NSW increases point of consumption tax rate to 15% after Tab pressure
NSW introduced a 10% POCT rate in January 2019 as a way of closing a loophole in existing laws whereby most online bets were not taxed, meaning the state was missing out on tax revenue.
The POCT applies to the location where the bet was placed, rather than where the operator that accepted the wager is located, meaning that all operators active in NSW are subject to paying tax in the state, regardless of the licence registration location of the operator.
The rise in POCT rate from 10% to 15% was announced as part of the NSW 2022-23 state budget and will come into effect from 1 July this year. The reform is expected to increase revenue by AU$740.0m (£420.5m/€490.0m/US$515.6m) during the four years to 2025-26.
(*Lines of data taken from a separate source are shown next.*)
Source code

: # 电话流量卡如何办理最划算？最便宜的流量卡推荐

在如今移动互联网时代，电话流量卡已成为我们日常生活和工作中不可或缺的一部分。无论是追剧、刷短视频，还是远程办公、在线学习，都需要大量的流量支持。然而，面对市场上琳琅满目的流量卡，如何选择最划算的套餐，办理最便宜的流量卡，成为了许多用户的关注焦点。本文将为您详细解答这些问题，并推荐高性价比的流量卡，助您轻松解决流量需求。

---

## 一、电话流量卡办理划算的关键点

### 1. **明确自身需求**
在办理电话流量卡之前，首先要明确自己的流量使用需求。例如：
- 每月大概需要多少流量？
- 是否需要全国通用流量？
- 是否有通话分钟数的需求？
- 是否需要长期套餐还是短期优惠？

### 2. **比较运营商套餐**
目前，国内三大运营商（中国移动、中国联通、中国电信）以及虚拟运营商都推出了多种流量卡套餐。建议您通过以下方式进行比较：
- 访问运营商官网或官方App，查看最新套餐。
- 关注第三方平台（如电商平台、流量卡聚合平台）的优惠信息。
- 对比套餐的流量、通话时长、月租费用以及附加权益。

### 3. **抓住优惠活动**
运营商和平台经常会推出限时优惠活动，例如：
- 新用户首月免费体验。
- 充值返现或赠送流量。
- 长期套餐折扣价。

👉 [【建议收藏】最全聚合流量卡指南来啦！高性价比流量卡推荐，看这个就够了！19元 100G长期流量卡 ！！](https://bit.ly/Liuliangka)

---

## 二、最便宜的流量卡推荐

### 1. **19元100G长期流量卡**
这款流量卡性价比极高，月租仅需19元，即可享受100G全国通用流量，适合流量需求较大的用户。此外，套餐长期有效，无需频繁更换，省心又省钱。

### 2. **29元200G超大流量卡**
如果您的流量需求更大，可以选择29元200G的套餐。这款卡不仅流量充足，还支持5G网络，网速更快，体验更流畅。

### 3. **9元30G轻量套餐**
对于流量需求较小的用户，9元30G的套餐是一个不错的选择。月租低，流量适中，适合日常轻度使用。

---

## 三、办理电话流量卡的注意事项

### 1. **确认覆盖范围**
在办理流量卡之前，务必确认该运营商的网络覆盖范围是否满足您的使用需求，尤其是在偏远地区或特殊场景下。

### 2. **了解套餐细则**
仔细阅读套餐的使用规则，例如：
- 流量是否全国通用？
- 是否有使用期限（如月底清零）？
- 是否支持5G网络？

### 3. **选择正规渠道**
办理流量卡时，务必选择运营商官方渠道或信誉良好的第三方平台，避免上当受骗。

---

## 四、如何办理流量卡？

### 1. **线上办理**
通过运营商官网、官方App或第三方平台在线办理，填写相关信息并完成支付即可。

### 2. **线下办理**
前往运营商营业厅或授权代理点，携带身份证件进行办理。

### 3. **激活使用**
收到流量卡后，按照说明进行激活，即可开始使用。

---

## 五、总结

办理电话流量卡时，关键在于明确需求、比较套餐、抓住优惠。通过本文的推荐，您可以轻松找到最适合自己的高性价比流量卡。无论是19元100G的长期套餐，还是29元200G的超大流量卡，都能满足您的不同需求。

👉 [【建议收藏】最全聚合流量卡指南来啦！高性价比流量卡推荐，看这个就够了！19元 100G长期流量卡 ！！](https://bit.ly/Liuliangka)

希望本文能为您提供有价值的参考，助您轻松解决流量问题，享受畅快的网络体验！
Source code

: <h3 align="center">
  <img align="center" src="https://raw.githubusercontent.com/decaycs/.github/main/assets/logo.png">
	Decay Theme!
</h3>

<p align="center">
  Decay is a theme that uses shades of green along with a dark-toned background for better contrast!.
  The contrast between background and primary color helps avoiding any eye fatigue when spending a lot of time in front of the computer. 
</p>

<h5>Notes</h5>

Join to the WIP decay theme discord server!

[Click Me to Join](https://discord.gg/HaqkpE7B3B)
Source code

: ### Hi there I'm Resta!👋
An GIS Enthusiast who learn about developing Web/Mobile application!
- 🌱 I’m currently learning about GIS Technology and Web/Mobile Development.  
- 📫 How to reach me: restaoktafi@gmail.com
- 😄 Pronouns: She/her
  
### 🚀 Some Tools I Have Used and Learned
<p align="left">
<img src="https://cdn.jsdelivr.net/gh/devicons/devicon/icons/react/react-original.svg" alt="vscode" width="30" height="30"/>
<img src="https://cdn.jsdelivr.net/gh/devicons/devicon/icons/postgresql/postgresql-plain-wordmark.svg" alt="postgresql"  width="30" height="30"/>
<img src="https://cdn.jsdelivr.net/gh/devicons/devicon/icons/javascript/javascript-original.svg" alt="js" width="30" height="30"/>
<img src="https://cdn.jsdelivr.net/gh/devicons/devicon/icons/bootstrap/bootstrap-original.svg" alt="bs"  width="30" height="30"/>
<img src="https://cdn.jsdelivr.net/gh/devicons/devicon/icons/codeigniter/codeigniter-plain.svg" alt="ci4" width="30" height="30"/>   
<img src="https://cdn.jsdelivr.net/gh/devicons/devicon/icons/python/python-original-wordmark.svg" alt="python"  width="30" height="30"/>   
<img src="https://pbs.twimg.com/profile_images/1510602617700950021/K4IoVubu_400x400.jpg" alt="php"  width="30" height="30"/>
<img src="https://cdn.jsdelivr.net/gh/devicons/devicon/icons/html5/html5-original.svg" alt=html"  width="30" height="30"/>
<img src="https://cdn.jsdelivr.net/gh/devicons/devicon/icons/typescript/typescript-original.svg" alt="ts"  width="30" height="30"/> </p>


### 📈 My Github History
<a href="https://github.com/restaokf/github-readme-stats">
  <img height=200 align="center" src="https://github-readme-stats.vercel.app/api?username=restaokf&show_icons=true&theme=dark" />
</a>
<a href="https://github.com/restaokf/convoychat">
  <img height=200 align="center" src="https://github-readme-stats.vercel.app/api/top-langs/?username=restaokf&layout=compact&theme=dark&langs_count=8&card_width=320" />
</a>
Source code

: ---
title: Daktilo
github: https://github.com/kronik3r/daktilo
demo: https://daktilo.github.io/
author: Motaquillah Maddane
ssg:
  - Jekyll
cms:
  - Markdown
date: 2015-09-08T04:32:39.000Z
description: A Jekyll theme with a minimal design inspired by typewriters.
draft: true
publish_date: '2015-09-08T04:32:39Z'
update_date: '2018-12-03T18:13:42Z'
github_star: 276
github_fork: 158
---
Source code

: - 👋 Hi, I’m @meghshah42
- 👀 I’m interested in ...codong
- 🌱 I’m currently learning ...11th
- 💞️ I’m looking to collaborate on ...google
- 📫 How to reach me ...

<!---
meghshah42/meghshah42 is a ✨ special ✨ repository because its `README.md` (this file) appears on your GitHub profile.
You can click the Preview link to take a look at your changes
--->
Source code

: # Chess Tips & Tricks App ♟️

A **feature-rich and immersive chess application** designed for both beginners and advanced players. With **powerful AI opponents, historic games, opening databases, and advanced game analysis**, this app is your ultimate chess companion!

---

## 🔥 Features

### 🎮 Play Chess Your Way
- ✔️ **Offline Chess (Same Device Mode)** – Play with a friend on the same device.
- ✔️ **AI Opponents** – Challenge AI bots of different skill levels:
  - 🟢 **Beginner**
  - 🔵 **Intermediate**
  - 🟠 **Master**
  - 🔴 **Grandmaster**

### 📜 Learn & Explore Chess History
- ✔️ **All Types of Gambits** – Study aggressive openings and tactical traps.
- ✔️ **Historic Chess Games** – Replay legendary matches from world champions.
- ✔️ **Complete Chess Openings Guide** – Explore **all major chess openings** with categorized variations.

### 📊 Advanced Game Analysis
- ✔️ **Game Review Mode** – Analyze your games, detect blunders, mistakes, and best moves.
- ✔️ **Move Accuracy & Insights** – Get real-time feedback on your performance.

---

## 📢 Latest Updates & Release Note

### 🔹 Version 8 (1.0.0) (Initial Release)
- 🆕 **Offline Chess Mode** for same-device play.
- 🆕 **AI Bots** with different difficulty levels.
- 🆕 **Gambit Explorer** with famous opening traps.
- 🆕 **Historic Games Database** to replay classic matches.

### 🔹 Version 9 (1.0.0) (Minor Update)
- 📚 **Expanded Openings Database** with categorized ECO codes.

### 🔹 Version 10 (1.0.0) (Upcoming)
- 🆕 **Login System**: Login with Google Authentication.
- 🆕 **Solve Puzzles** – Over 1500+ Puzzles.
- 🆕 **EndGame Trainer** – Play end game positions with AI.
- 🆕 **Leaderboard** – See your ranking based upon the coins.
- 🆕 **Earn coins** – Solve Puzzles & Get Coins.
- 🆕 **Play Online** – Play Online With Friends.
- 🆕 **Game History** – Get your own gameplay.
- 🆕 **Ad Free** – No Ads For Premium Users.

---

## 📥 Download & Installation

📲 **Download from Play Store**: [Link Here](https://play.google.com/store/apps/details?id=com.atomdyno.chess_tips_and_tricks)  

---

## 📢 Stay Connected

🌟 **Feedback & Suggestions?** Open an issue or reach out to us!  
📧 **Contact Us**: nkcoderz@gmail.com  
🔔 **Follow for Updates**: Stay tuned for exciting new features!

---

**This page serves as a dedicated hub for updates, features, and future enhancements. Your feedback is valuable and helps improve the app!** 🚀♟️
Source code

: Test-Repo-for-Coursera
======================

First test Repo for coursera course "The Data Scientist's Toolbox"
“Aligning the POC tax and the betting tax, including effective fixed odds betting tax and totalisator betting tax at 15% will provide competitively neutral tax rates between betting products, regardless of the gambling operators or whether the betting activity is online or in person,” the budget said.
Land-based operator Tabcorp welcomed the higher rate, describing it as a further positive step toward industry reform. The operator said it also greeted news of the government’s intention to review the wagering tax regime, regulation and industry funding in the coming years.
The operator had recently joined a body that lobbied for higher rates for the online sector.
Tabcorp will receive transition payments over an 18-month period from the commencement of the tax changes to ensure it is ‘no-worse off’ relative to its current tax obligations as a result of the higher rate.
“Today is a positive step forward in levelling the playing field in NSW,” Tabcorp managing director and chief executive Adam Rytenskild said. “Online bookies will pay a greater share of wagering tax which can be invested back into the local racing industry and ensures a fairer system.
“We welcome the NSW government’s announcement. Online betting has changed substantially since the Tab’s licences were issued and this is an opportunity to better align with the modern economy.
“The Queensland government has recently announced reforms to create a level playing field and NSW is now a step closer to a level playing field.”
Earlier this month, Racing Queensland had announced a new 5% levy on online bookmaking, effectively increasing the POCT rate to 20%. The organisation said this would harmonise the tax rates of online operators doing business within the province with Tabcorp.
There are also plans to broaden the betting tax to include free and bonus bets as well as increasing the proportion of betting tax revenue that goes directly to the racing industry from 35% to 80%.